» Task statement:
Pull every line that includes the word "margin" out of the data below and copy it.

*** Opening Available data ***

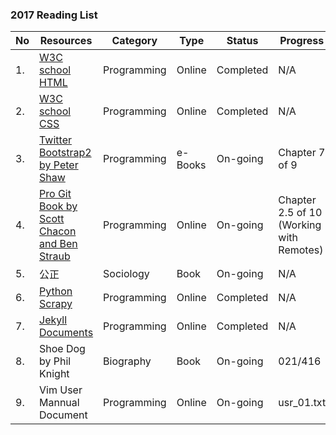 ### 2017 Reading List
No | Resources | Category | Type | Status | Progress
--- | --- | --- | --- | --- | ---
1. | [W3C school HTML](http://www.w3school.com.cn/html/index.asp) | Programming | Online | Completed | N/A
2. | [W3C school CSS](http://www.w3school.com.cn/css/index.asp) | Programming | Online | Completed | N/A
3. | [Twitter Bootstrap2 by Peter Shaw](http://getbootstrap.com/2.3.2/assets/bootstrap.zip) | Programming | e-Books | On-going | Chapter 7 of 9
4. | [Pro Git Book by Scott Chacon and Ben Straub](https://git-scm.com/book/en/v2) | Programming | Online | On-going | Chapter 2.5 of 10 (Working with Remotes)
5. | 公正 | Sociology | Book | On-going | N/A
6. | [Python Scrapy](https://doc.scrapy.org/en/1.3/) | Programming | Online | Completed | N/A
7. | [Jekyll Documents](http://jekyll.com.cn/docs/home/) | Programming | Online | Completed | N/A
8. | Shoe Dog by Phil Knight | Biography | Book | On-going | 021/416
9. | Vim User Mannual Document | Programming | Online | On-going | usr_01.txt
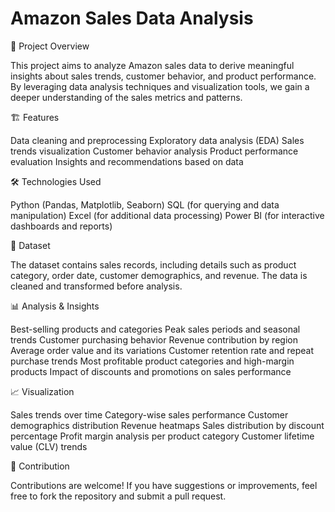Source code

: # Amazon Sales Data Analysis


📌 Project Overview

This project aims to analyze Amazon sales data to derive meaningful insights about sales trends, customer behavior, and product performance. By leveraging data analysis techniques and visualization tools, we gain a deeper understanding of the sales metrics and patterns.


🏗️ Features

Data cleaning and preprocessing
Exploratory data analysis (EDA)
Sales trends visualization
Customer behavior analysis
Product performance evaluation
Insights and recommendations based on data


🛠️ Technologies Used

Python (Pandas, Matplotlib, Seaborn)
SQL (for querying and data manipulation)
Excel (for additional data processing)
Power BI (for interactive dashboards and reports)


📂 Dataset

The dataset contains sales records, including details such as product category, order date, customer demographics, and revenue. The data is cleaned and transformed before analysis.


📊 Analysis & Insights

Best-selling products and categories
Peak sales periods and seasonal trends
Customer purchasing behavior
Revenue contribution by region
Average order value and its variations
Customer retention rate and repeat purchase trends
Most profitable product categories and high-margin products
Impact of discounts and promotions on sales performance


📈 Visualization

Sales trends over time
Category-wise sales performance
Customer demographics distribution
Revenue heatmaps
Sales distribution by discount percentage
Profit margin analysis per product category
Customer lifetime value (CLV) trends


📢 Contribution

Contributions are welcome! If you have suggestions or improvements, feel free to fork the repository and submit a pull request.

*** Closing Available data ***
*** Opening Available data ***

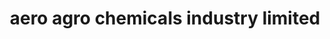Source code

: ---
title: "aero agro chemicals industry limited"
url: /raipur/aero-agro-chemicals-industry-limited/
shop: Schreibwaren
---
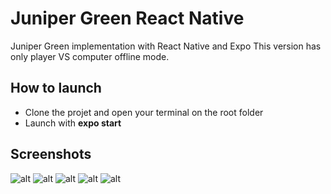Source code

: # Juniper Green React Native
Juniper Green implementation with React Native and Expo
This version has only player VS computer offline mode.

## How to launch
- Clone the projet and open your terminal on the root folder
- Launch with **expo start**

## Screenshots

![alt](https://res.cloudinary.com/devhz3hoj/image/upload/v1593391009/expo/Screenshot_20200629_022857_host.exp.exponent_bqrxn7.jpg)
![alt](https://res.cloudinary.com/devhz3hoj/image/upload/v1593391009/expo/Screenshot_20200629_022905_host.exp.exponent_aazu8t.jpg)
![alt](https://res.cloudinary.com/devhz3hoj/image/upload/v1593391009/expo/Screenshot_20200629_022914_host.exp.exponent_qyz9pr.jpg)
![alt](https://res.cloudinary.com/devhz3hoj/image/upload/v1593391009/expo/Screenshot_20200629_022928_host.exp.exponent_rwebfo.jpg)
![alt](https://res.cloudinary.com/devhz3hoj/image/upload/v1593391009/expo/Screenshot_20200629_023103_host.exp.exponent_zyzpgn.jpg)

*** Closing Available data ***

» Response below:
Most profitable product categories and high-margin products
Profit margin analysis per product category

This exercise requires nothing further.